Saya langsung ingat dengan menjamurnya desa-desa wisata di Indonesia, mengubah bentuk rumah agar bertaraf internasional, menyoroti hal-hal di desa mereka yang kira-kira bisa menjadi eksotis, guna memanjakan para turis.

Sebagaimana dalam catatan Srinia Chowdury, dia menangkap sebuah sindiran atas kekejaman suatu merek, bagaimana sebuah produk biasa diiklankan sedemikian rupa sampai menjadi luar biasa.

Karya lain yang penampilannya juga memberikan senyuman adalah Mohamad Haryo Hutomo dan Sakinah Alatas. Mereka membagikan balon hati merah sambil jalan ke Company Bagan.

Sesampainya di taman, Haryo mengajak para penonton berpelukan. Sementara saat orang-orang saling memeluk, Sakinah membungkus tubuh mereka dengan kain kuning. Lingkar peluk menjadi cukup besar, orang-orang terus diajak berpelukan sampai kain kuning yang mereka lilitkan habis.
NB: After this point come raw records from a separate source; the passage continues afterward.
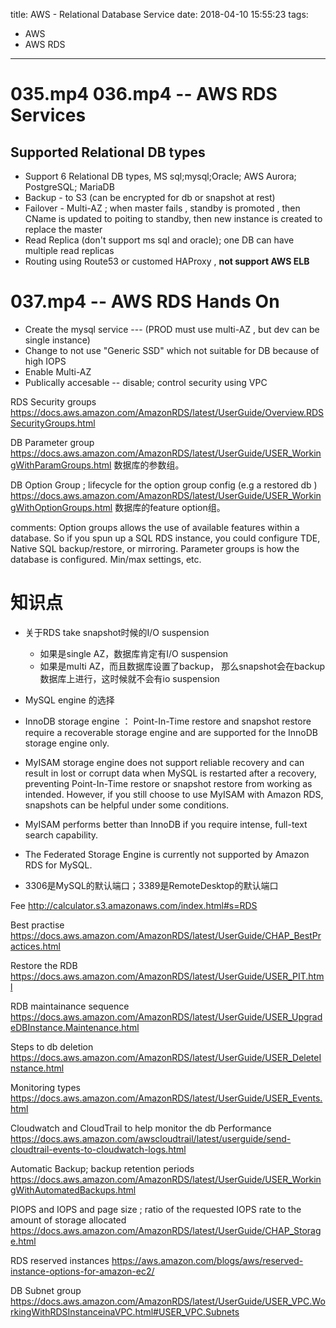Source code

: title: AWS - Relational Database Service
date: 2018-04-10 15:55:23
tags:
- AWS
- AWS RDS
---

# 035.mp4 036.mp4 -- AWS RDS Services

## Supported Relational DB types

* Support 6 Relational DB types, MS sql;mysql;Oracle; AWS Aurora; PostgreSQL; MariaDB
* Backup - to S3 (can be encrypted for db or snapshot at rest)
* Failover - Multi-AZ ; when master fails , standby is promoted , then CName is updated to poiting to standby, then new instance is created to replace the master
* Read Replica (don't support ms sql and oracle); one DB can have multiple read replicas
* Routing using Route53 or customed HAProxy , __not support AWS ELB__


# 037.mp4 -- AWS RDS Hands On


* Create the mysql service --- (PROD must use multi-AZ , but dev can be single instance)
* Change to not use "Generic SSD" which not suitable for DB because of high IOPS
* Enable Multi-AZ
* Publically accesable -- disable; control security using VPC

RDS Security groups
https://docs.aws.amazon.com/AmazonRDS/latest/UserGuide/Overview.RDSSecurityGroups.html

DB Parameter group
https://docs.aws.amazon.com/AmazonRDS/latest/UserGuide/USER_WorkingWithParamGroups.html
数据库的参数组。

DB Option Group ; lifecycle for the option group config (e.g a restored db )
https://docs.aws.amazon.com/AmazonRDS/latest/UserGuide/USER_WorkingWithOptionGroups.html
数据库的feature option组。

comments:
Option groups allows the use of available features within a database. So if you spun up a SQL RDS instance, you could configure TDE, Native SQL backup/restore, or mirroring. Parameter groups is how the database is configured. Min/max settings, etc.


# 知识点

* 关于RDS take snapshot时候的I/O suspension
   * 如果是single AZ，数据库肯定有I/O suspension
   * 如果是multi AZ，而且数据库设置了backup， 那么snapshot会在backup数据库上进行，这时候就不会有io suspension

* MySQL engine 的选择

 * InnoDB storage engine ：  Point-In-Time restore and snapshot restore require a recoverable storage engine and are supported for the InnoDB storage engine only.
 * MyISAM storage engine does not support reliable recovery and can result in lost or corrupt data when MySQL is restarted after a recovery, preventing Point-In-Time restore or snapshot restore from working as intended. However, if you still choose to use MyISAM with Amazon RDS, snapshots can be helpful under some conditions.
 * MyISAM performs better than InnoDB if you require intense, full-text search capability.
 * The Federated Storage Engine is currently not supported by Amazon RDS for MySQL.

* 3306是MySQL的默认端口；3389是RemoteDesktop的默认端口



Fee
http://calculator.s3.amazonaws.com/index.html#s=RDS

Best practise
https://docs.aws.amazon.com/AmazonRDS/latest/UserGuide/CHAP_BestPractices.html

Restore the RDB
https://docs.aws.amazon.com/AmazonRDS/latest/UserGuide/USER_PIT.html

RDB maintainance sequence
https://docs.aws.amazon.com/AmazonRDS/latest/UserGuide/USER_UpgradeDBInstance.Maintenance.html

Steps to db deletion
https://docs.aws.amazon.com/AmazonRDS/latest/UserGuide/USER_DeleteInstance.html

Monitoring types
https://docs.aws.amazon.com/AmazonRDS/latest/UserGuide/USER_Events.html


Cloudwatch and CloudTrail to help monitor the db Performance
https://docs.aws.amazon.com/awscloudtrail/latest/userguide/send-cloudtrail-events-to-cloudwatch-logs.html



Automatic Backup; backup retention periods
https://docs.aws.amazon.com/AmazonRDS/latest/UserGuide/USER_WorkingWithAutomatedBackups.html

PIOPS and IOPS and page size ; ratio of the requested IOPS rate to the amount of storage allocated
https://docs.aws.amazon.com/AmazonRDS/latest/UserGuide/CHAP_Storage.html


RDS reserved instances
https://aws.amazon.com/blogs/aws/reserved-instance-options-for-amazon-ec2/


DB Subnet group
https://docs.aws.amazon.com/AmazonRDS/latest/UserGuide/USER_VPC.WorkingWithRDSInstanceinaVPC.html#USER_VPC.Subnets
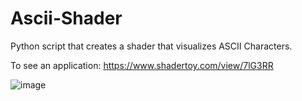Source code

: # Ascii-Shader

Python script that creates a shader that visualizes ASCII Characters.

To see an application:
https://www.shadertoy.com/view/7lG3RR

![image](https://user-images.githubusercontent.com/73536889/141935208-74096e01-eeb3-4a71-8a72-f9568d7d1231.png)
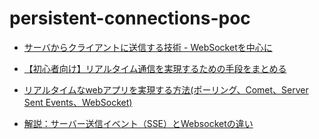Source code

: # persistent-connections-poc

* [サーバからクライアントに送信する技術 - WebSocketを中心に](https://qiita.com/yuba/items/00fc1892b296fb7b8de9)
* [【初心者向け】リアルタイム通信を実現するための手段をまとめる](https://qiita.com/kbys-fumi/items/a62dfa6f8baf81ff9cc5)
* [リアルタイムなwebアプリを実現する方法(ポーリング、Comet、Server Sent Events、WebSocket)](https://www.kimullaa.com/posts/201601171413/#comet%E3%83%AD%E3%83%B3%E3%82%B0%E3%83%9D%E3%83%BC%E3%83%AA%E3%83%B3%E3%82%B0-%E5%90%8C%E6%9C%9F)

* [解説：サーバー送信イベント（SSE）とWebsocketの違い](https://apidog.com/jp/blog/differences-between-sse-and-websocket/)

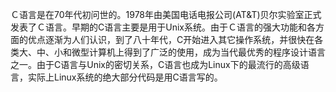 Ｃ语言是在70年代初问世的。1978年由美国电话电报公司(AT&T)贝尔实验室正式发表了Ｃ语言。早期的C语言主要是用于Unix系统。由于Ｃ语言的强大功能和各方面的优点逐渐为人们认识，到了八十年代，C开始进入其它操作系统，并很快在各类大、中、小和微型计算机上得到了广泛的使用，成为当代最优秀的程序设计语言之一。由于C语言与Unix的密切关系，C语言也成为Linux下的最流行的高级语言，实际上Linux系统的绝大部分代码是用C语言写的。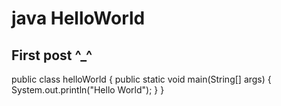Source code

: # java HelloWorld
First post ^_^
------------------------------------------
public class helloWorld {
	public static void main(String[] args) {
		System.out.println("Hello World"); 
	}
}
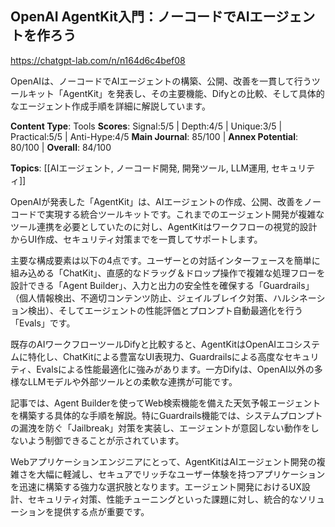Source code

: ## OpenAI AgentKit入門：ノーコードでAIエージェントを作ろう

https://chatgpt-lab.com/n/n164d6c4bef08

OpenAIは、ノーコードでAIエージェントの構築、公開、改善を一貫して行うツールキット「AgentKit」を発表し、その主要機能、Difyとの比較、そして具体的なエージェント作成手順を詳細に解説しています。

**Content Type**: Tools
**Scores**: Signal:5/5 | Depth:4/5 | Unique:3/5 | Practical:5/5 | Anti-Hype:4/5
**Main Journal**: 85/100 | **Annex Potential**: 80/100 | **Overall**: 84/100

**Topics**: [[AIエージェント, ノーコード開発, 開発ツール, LLM運用, セキュリティ]]

OpenAIが発表した「AgentKit」は、AIエージェントの作成、公開、改善をノーコードで実現する統合ツールキットです。これまでのエージェント開発が複雑なツール連携を必要としていたのに対し、AgentKitはワークフローの視覚的設計からUI作成、セキュリティ対策までを一貫してサポートします。

主要な構成要素は以下の4点です。ユーザーとの対話インターフェースを簡単に組み込める「ChatKit」、直感的なドラッグ＆ドロップ操作で複雑な処理フローを設計できる「Agent Builder」、入力と出力の安全性を確保する「Guardrails」（個人情報検出、不適切コンテンツ防止、ジェイルブレイク対策、ハルシネーション検出）、そしてエージェントの性能評価とプロンプト自動最適化を行う「Evals」です。

既存のAIワークフローツールDifyと比較すると、AgentKitはOpenAIエコシステムに特化し、ChatKitによる豊富なUI表現力、Guardrailsによる高度なセキュリティ、Evalsによる性能最適化に強みがあります。一方Difyは、OpenAI以外の多様なLLMモデルや外部ツールとの柔軟な連携が可能です。

記事では、Agent Builderを使ってWeb検索機能を備えた天気予報エージェントを構築する具体的な手順を解説。特にGuardrails機能では、システムプロンプトの漏洩を防ぐ「Jailbreak」対策を実装し、エージェントが意図しない動作をしないよう制御できることが示されています。

Webアプリケーションエンジニアにとって、AgentKitはAIエージェント開発の複雑さを大幅に軽減し、セキュアでリッチなユーザー体験を持つアプリケーションを迅速に構築する強力な選択肢となります。エージェント開発におけるUX設計、セキュリティ対策、性能チューニングといった課題に対し、統合的なソリューションを提供する点が重要です。
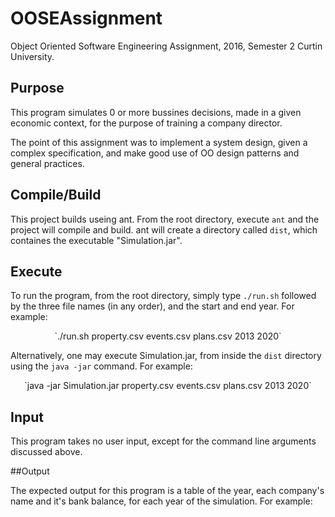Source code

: # OOSEAssignment
Object Oriented Software Engineering Assignment, 2016, Semester 2 Curtin University.

## Purpose

This program simulates 0 or more bussines decisions, made in a given economic context, for the purpose of training a company director.

The point of this assignment was to implement a system design, given a complex specification, and make good use of OO design patterns and general practices.

## Compile/Build

This project builds useing ant. From the root directory, execute `ant` and the project will compile and build. ant will create a directory called `dist`, which containes the executable "Simulation.jar".

## Execute

To run the program, from the root directory, simply type `./run.sh` followed by the three file names (in any order), and the start and end year.
For example:

<center>`./run.sh property.csv events.csv plans.csv 2013 2020`</center>

Alternatively, one may execute Simulation.jar, from inside the `dist` directory using the `java -jar` command. For example:

<center>`java -jar Simulation.jar property.csv events.csv plans.csv 2013 2020`</center>

## Input

This program takes no user input, except for the command line arguments discussed above.

##Output

The expected output for this program is a table of the year, each company's name and it's bank balance, for each year of the simulation. For example:

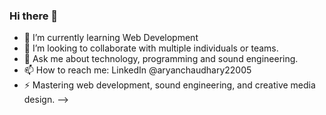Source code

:### Hi there 👋

- 🌱 I’m currently learning Web Development
- 👯 I’m looking to collaborate with multiple individuals or teams.
- 💬 Ask me about technology, programming and sound engineering.
- 📫 How to reach me: LinkedIn @aryanchaudhary22005
- ⚡ Mastering web development, sound engineering, and creative media design.
-->
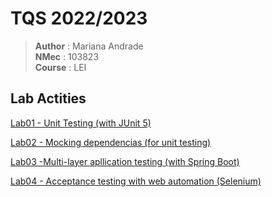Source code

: # TQS 2022/2023

> **Author** : Mariana Andrade </br>
> **NMec** : 103823 </br>
> **Course** : LEI </br>


## Lab Actities

[Lab01 - Unit Testing (with JUnit 5)](/Lab1/readme.md) </br>
  
[Lab02 - Mocking dependencias (for unit testing)](/Lab2/readme.md) </br>

[Lab03 -Multi-layer apllication testing (with Spring Boot)](/Lab3/readme.md)  </br>

[Lab04 - Acceptance testing with web automation (Selenium)](/Lab4/readme.md) </br>

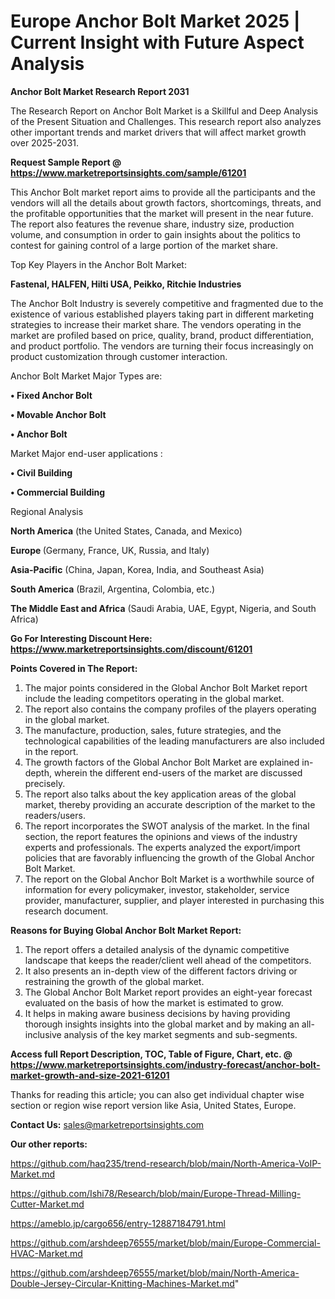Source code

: # Europe Anchor Bolt Market 2025 | Current Insight with Future Aspect Analysis

<strong>Anchor Bolt Market Research Report 2031</strong>

The Research Report on Anchor Bolt Market is a Skillful and Deep Analysis of the Present Situation and Challenges. This research report also analyzes other important trends and market drivers that will affect market growth over 2025-2031.

<strong>Request Sample Report @ <a href=https://www.marketreportsinsights.com/sample/61201>https://www.marketreportsinsights.com/sample/61201</a></strong>

This Anchor Bolt market report aims to provide all the participants and the vendors will all the details about growth factors, shortcomings, threats, and the profitable opportunities that the market will present in the near future. The report also features the revenue share, industry size, production volume, and consumption in order to gain insights about the politics to contest for gaining control of a large portion of the market share.

Top Key Players in the Anchor Bolt Market:

<strong>Fastenal, HALFEN, Hilti USA, Peikko, Ritchie Industries</strong>

The Anchor Bolt Industry is severely competitive and fragmented due to the existence of various established players taking part in different marketing strategies to increase their market share. The vendors operating in the market are profiled based on price, quality, brand, product differentiation, and product portfolio. The vendors are turning their focus increasingly on product customization through customer interaction.

Anchor Bolt Market Major Types are:

<strong>• Fixed Anchor Bolt

• Movable Anchor Bolt

• Anchor Bolt</strong>

Market Major end-user applications :

<strong>• Civil Building

• Commercial Building</strong>

Regional Analysis

</u><strong><b>North America</b></strong> (the United States, Canada, and Mexico)

<strong><b>Europe </b></strong>(Germany, France, UK, Russia, and Italy)

<strong><b>Asia-Pacific</b></strong> (China, Japan, Korea, India, and Southeast Asia)

<strong><b>South America</b></strong> (Brazil, Argentina, Colombia, etc.)

<strong><b>The Middle East and Africa</b></strong> (Saudi Arabia, UAE, Egypt, Nigeria, and South Africa)

<strong>Go For Interesting Discount Here: <a href=https://www.marketreportsinsights.com/discount/61201>https://www.marketreportsinsights.com/discount/61201</a></strong>

<strong>Points Covered in The Report:</strong>
<ol>
  <li>The major points considered in the Global Anchor Bolt Market report include the leading competitors operating in the global market.</li>
  <li>The report also contains the company profiles of the players operating in the global market.</li>
  <li>The manufacture, production, sales, future strategies, and the technological capabilities of the leading manufacturers are also included in the report.</li>
  <li>The growth factors of the Global Anchor Bolt Market are explained in-depth, wherein the different end-users of the market are discussed precisely.</li>
  <li>The report also talks about the key application areas of the global market, thereby providing an accurate description of the market to the readers/users.</li>
  <li>The report incorporates the SWOT analysis of the market. In the final section, the report features the opinions and views of the industry experts and professionals. The experts analyzed the export/import policies that are favorably influencing the growth of the Global Anchor Bolt Market.</li>
  <li>The report on the Global Anchor Bolt Market is a worthwhile source of information for every policymaker, investor, stakeholder, service provider, manufacturer, supplier, and player interested in purchasing this research document.</li>
</ol>
<strong>Reasons for Buying Global Anchor Bolt Market Report:</strong>

<ol>
  <li>The report offers a detailed analysis of the dynamic competitive landscape that keeps the reader/client well ahead of the competitors.</li>
  <li>It also presents an in-depth view of the different factors driving or restraining the growth of the global market.</li>
  <li>The Global Anchor Bolt Market report provides an eight-year forecast evaluated on the basis of how the market is estimated to grow.</li>
  <li>It helps in making aware business decisions by having providing thorough insights insights into the global market and by making an all-inclusive analysis of the key market segments and sub-segments.</li>
</ol>
<strong>Access full Report Description, TOC, Table of Figure, Chart, etc. @ <a href=https://www.marketreportsinsights.com/industry-forecast/anchor-bolt-market-growth-and-size-2021-61201>https://www.marketreportsinsights.com/industry-forecast/anchor-bolt-market-growth-and-size-2021-61201</a></strong>


Thanks for reading this article; you can also get individual chapter wise section or region wise report version like Asia, United States, Europe.

<strong>Contact Us:</strong>
sales@marketreportsinsights.com

<strong>Our other reports:</strong>

<a href=https://github.com/haq235/trend-research/blob/main/North-America-VoIP-Market.md>https://github.com/haq235/trend-research/blob/main/North-America-VoIP-Market.md</a>

<a href=https://github.com/Ishi78/Research/blob/main/Europe-Thread-Milling-Cutter-Market.md>https://github.com/Ishi78/Research/blob/main/Europe-Thread-Milling-Cutter-Market.md</a>

<a href=https://ameblo.jp/cargo656/entry-12887184791.html>https://ameblo.jp/cargo656/entry-12887184791.html</a>

<a href=https://github.com/arshdeep76555/market/blob/main/Europe-Commercial-HVAC-Market.md>https://github.com/arshdeep76555/market/blob/main/Europe-Commercial-HVAC-Market.md</a>

<a href=https://github.com/arshdeep76555/market/blob/main/North-America-Double-Jersey-Circular-Knitting-Machines-Market.md>https://github.com/arshdeep76555/market/blob/main/North-America-Double-Jersey-Circular-Knitting-Machines-Market.md</a>"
Setelahnya mereka sedikit bergerak ke suatu arah, sehingga semua terpaksa ikut bergerak.





Saat itu kami mendiskusikan betapa penampilan tersebut seperti monumen bergerak. Orang-orang yang terlibat berpelukan juga beragam, mulai dari sesama seniman sampai orang-orang asing dan anak-anak di taman itu juga ikut.

4//
Dua penampilan yang berada di antara adalah Ali Asgar. Di sepanjang perjalanan dari Pathuriaghata ke Company Bagan, Ali mengambil foto selfie menggunakan telpon genggamnya.




Ali menghampiri orang-orang untuk foto bersamanya, dengan memakai kerudung, lipstik, membawa cermin serta mengalungkan citra dewa Hindu. Beberapa orang tampak nyaman serta bersukarela saat foto bersamanya.

Kini nyaris di semua akun sosmed kita bisa melihat jutaan orang melakukan hal yang sama, foto menggunakan kamera depan telpon genggam (selfie maupun wefie). Entah keterangan fotonya berbau filosofis maupun iklan suatu kawasan, bahkan para biksu melakukan hal yang sama dalam perayaan Waisak di Candi Prambanan.

Ali berasal dari Bangladesh, saat dia memakai lipstik dan berkerudung, membuat saya membayangkan hidup sebagai gay (apalagi waria) di negaranya pasti sangat berat.

Penampilan lainnya oleh Monica Nanjunda, duduk bersila dalam diam sepanjang hari di sudut koridor bangunan Pathuriaghata. Monica duduk beralaskan terpal biru, serta sekantong beras didekatnya. Geraknya pelan dan konstan mengambil butir beras sedikit demi sedikit, terkadang membentuk huruf, ataupun hanya menumpuk sebagian disatu sisi. Kemudian beras yang dia sebarkan tersebut dimasukan kembali kedalam kantong.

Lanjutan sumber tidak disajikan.